» Source data:

^^^^^^^^^^^^^^^^

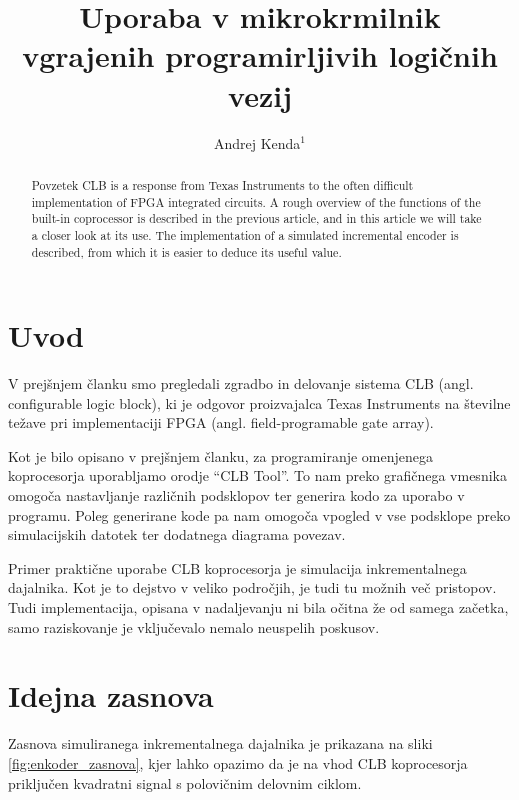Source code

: \documentclass[a4paper]{article}
\begin{document}
\begin{sloppypar}
\title{Uporaba v mikrokrmilnik vgrajenih programirljivih logičnih vezij}

\author{Andrej Kenda$^{1}$}



\maketitle



\begin{abstract}{Povzetek}
CLB is a response from Texas Instruments to the often difficult implementation
of FPGA integrated circuits. A rough overview of the functions of the built-in
coprocessor is described in the previous article, and in this article we will
take a closer look at its use. The implementation of a simulated incremental
encoder is described, from which it is easier to deduce its useful value.
\end{abstract}




\section{Uvod}
V prejšnjem članku smo pregledali zgradbo in delovanje sistema CLB (angl.
configurable logic block), ki je odgovor proizvajalca Texas Instruments na
številne težave pri implementaciji FPGA (angl. field-programable gate array). 

Kot je bilo opisano v prejšnjem članku, za programiranje omenjenega
koprocesorja uporabljamo orodje ``CLB Tool''. To nam preko grafičnega vmesnika
omogoča nastavljanje različnih podsklopov ter generira kodo za uporabo v
programu. Poleg generirane kode pa nam omogoča vpogled v vse podsklope preko
simulacijskih datotek ter dodatnega diagrama povezav.

Primer praktične uporabe CLB koprocesorja je simulacija inkrementalnega
dajalnika. Kot je to dejstvo v veliko področjih, je tudi tu možnih več
pristopov. Tudi implementacija, opisana v nadaljevanju ni bila očitna že od
samega začetka, samo raziskovanje je vključevalo nemalo neuspelih poskusov.



\section{Idejna zasnova}
Zasnova simuliranega inkrementalnega dajalnika je prikazana na sliki
\ref{fig:enkoder_zasnova}, kjer lahko opazimo da je na vhod CLB koprocesorja
priključen kvadratni signal s polovičnim delovnim ciklom.


\end{sloppypar}
\end{document}
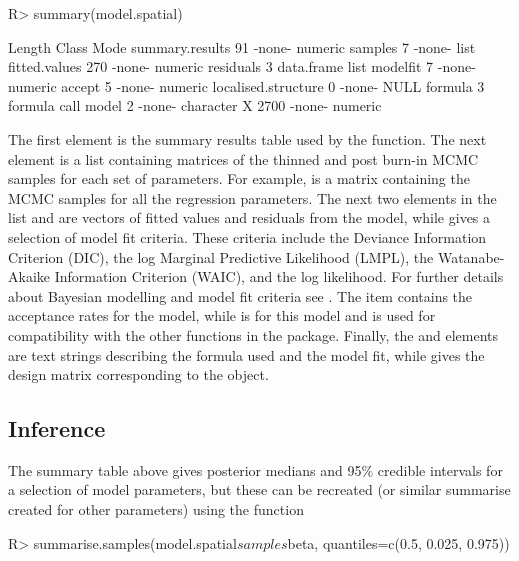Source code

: \documentclass[article,shortnames,nojss]{jss}
\begin{document}
\begin{CodeInput}
R> summary(model.spatial)
\end{CodeInput}

\begin{CodeOutput}
Length Class   Mode     
summary.results       91   -none-  numeric  
samples                7   -none-  list     
fitted.values        270   -none-  numeric  
residuals              3   data.frame list   
modelfit               7   -none-  numeric  
accept                 5   -none-  numeric  
localised.structure    0   -none-  NULL     
formula                3   formula call     
model                  2   -none-  character
X                   2700   -none-  numeric  
\end{CodeOutput}



The first element is the summary results table used by the  function. The next element is a list containing matrices of the thinned and post burn-in MCMC samples for each set of parameters.  For example,  is a matrix containing the MCMC samples for all the regression parameters. The next two elements in the list   and  are vectors of fitted values and residuals from the model, while  gives a selection of model fit criteria. These criteria include the Deviance Information Criterion (DIC), the log Marginal Predictive Likelihood (LMPL), the Watanabe-Akaike Information Criterion (WAIC), and the log likelihood. For further details about Bayesian modelling and model fit criteria see \cite{gelman2003}. The item  contains the acceptance rates for the model, while  is  for this model and is used for compatibility with the other functions in the package. Finally, the  and  elements are text strings describing the formula used and the model fit, while  gives the design matrix corresponding to the  object.

\subsection{Inference}
The summary table above gives posterior medians and 95$\%$ credible intervals for a selection of model parameters, but these can be recreated (or similar summarise created for other parameters) using the function

\begin{CodeInput}
R> summarise.samples(model.spatial$samples$beta, quantiles=c(0.5, 0.025, 0.975))
\end{CodeInput}
\end{document}
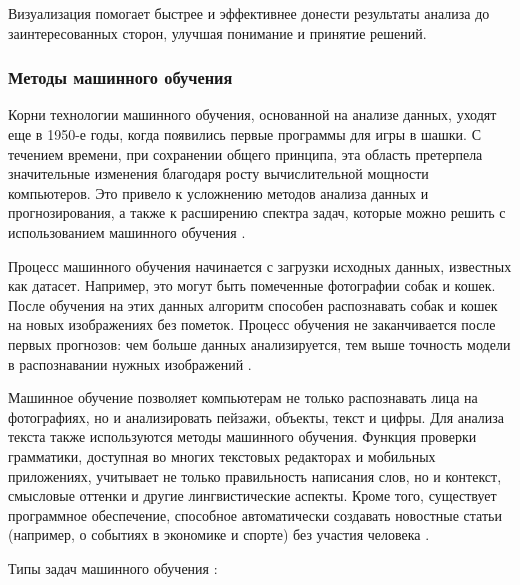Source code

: Визуализация помогает быстрее и эффективнее донести результаты анализа до заинтересованных сторон, улучшая понимание и принятие решений.

\subsubsection{Методы машинного обучения}

Корни технологии машинного обучения, основанной на анализе данных, уходят еще в 1950-е годы, когда появились первые программы для игры в шашки. С течением времени, при сохранении общего принципа, эта область претерпела значительные изменения благодаря росту вычислительной мощности компьютеров. Это привело к усложнению методов анализа данных и прогнозирования, а также к расширению спектра задач, которые можно решить с использованием машинного обучения .

Процесс машинного обучения начинается с загрузки исходных данных, известных как датасет. Например, это могут быть помеченные фотографии собак и кошек. После обучения на этих данных алгоритм способен распознавать собак и кошек на новых изображениях без пометок. Процесс обучения не заканчивается после первых прогнозов: чем больше данных анализируется, тем выше точность модели в распознавании нужных изображений .

Машинное обучение позволяет компьютерам не только распознавать лица на фотографиях, но и анализировать пейзажи, объекты, текст и цифры. Для анализа текста также используются методы машинного обучения. Функция проверки грамматики, доступная во многих текстовых редакторах и мобильных приложениях, учитывает не только правильность написания слов, но и контекст, смысловые оттенки и другие лингвистические аспекты. Кроме того, существует программное обеспечение, способное автоматически создавать новостные статьи (например, о событиях в экономике и спорте) без участия человека .

Типы задач машинного обучения :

^^^^^^^^^^^^^^^^

Every line of the data is to be transcribed exactly, and no picture is to be included.

Source code

: \documentclass[a4paper]{article}
\begin{document}
\begin{sloppypar}
\title{Uporaba v mikrokrmilnik vgrajenih programirljivih logičnih vezij}

\author{Andrej Kenda$^{1}$}



\maketitle



\begin{abstract}{Povzetek}
CLB is a response from Texas Instruments to the often difficult implementation
of FPGA integrated circuits. A rough overview of the functions of the built-in
coprocessor is described in the previous article, and in this article we will
take a closer look at its use. The implementation of a simulated incremental
encoder is described, from which it is easier to deduce its useful value.
\end{abstract}




\section{Uvod}
V prejšnjem članku smo pregledali zgradbo in delovanje sistema CLB (angl.
configurable logic block), ki je odgovor proizvajalca Texas Instruments na
številne težave pri implementaciji FPGA (angl. field-programable gate array). 

Kot je bilo opisano v prejšnjem članku, za programiranje omenjenega
koprocesorja uporabljamo orodje ``CLB Tool''. To nam preko grafičnega vmesnika
omogoča nastavljanje različnih podsklopov ter generira kodo za uporabo v
programu. Poleg generirane kode pa nam omogoča vpogled v vse podsklope preko
simulacijskih datotek ter dodatnega diagrama povezav.

Primer praktične uporabe CLB koprocesorja je simulacija inkrementalnega
dajalnika. Kot je to dejstvo v veliko področjih, je tudi tu možnih več
pristopov. Tudi implementacija, opisana v nadaljevanju ni bila očitna že od
samega začetka, samo raziskovanje je vključevalo nemalo neuspelih poskusov.



\section{Idejna zasnova}
Zasnova simuliranega inkrementalnega dajalnika je prikazana na sliki
\ref{fig:enkoder_zasnova}, kjer lahko opazimo da je na vhod CLB koprocesorja
priključen kvadratni signal s polovičnim delovnim ciklom.


\end{sloppypar}
\end{document}
Source code

: \documentclass[article,shortnames,nojss]{jss}
\begin{document}
\begin{CodeInput}
R> summary(model.spatial)
\end{CodeInput}

\begin{CodeOutput}
Length Class   Mode     
summary.results       91   -none-  numeric  
samples                7   -none-  list     
fitted.values        270   -none-  numeric  
residuals              3   data.frame list   
modelfit               7   -none-  numeric  
accept                 5   -none-  numeric  
localised.structure    0   -none-  NULL     
formula                3   formula call     
model                  2   -none-  character
X                   2700   -none-  numeric  
\end{CodeOutput}



The first element is the summary results table used by the  function. The next element is a list containing matrices of the thinned and post burn-in MCMC samples for each set of parameters.  For example,  is a matrix containing the MCMC samples for all the regression parameters. The next two elements in the list   and  are vectors of fitted values and residuals from the model, while  gives a selection of model fit criteria. These criteria include the Deviance Information Criterion (DIC), the log Marginal Predictive Likelihood (LMPL), the Watanabe-Akaike Information Criterion (WAIC), and the log likelihood. For further details about Bayesian modelling and model fit criteria see \cite{gelman2003}. The item  contains the acceptance rates for the model, while  is  for this model and is used for compatibility with the other functions in the package. Finally, the  and  elements are text strings describing the formula used and the model fit, while  gives the design matrix corresponding to the  object.

\subsection{Inference}
The summary table above gives posterior medians and 95$\%$ credible intervals for a selection of model parameters, but these can be recreated (or similar summarise created for other parameters) using the function

\begin{CodeInput}
R> summarise.samples(model.spatial$samples$beta, quantiles=c(0.5, 0.025, 0.975))
\end{CodeInput}
\end{document}
Source code

: Визуализация помогает быстрее и эффективнее донести результаты анализа до заинтересованных сторон, улучшая понимание и принятие решений.

\subsubsection{Методы машинного обучения}

Корни технологии машинного обучения, основанной на анализе данных, уходят еще в 1950-е годы, когда появились первые программы для игры в шашки. С течением времени, при сохранении общего принципа, эта область претерпела значительные изменения благодаря росту вычислительной мощности компьютеров. Это привело к усложнению методов анализа данных и прогнозирования, а также к расширению спектра задач, которые можно решить с использованием машинного обучения .

Процесс машинного обучения начинается с загрузки исходных данных, известных как датасет. Например, это могут быть помеченные фотографии собак и кошек. После обучения на этих данных алгоритм способен распознавать собак и кошек на новых изображениях без пометок. Процесс обучения не заканчивается после первых прогнозов: чем больше данных анализируется, тем выше точность модели в распознавании нужных изображений .

Машинное обучение позволяет компьютерам не только распознавать лица на фотографиях, но и анализировать пейзажи, объекты, текст и цифры. Для анализа текста также используются методы машинного обучения. Функция проверки грамматики, доступная во многих текстовых редакторах и мобильных приложениях, учитывает не только правильность написания слов, но и контекст, смысловые оттенки и другие лингвистические аспекты. Кроме того, существует программное обеспечение, способное автоматически создавать новостные статьи (например, о событиях в экономике и спорте) без участия человека .

Типы задач машинного обучения :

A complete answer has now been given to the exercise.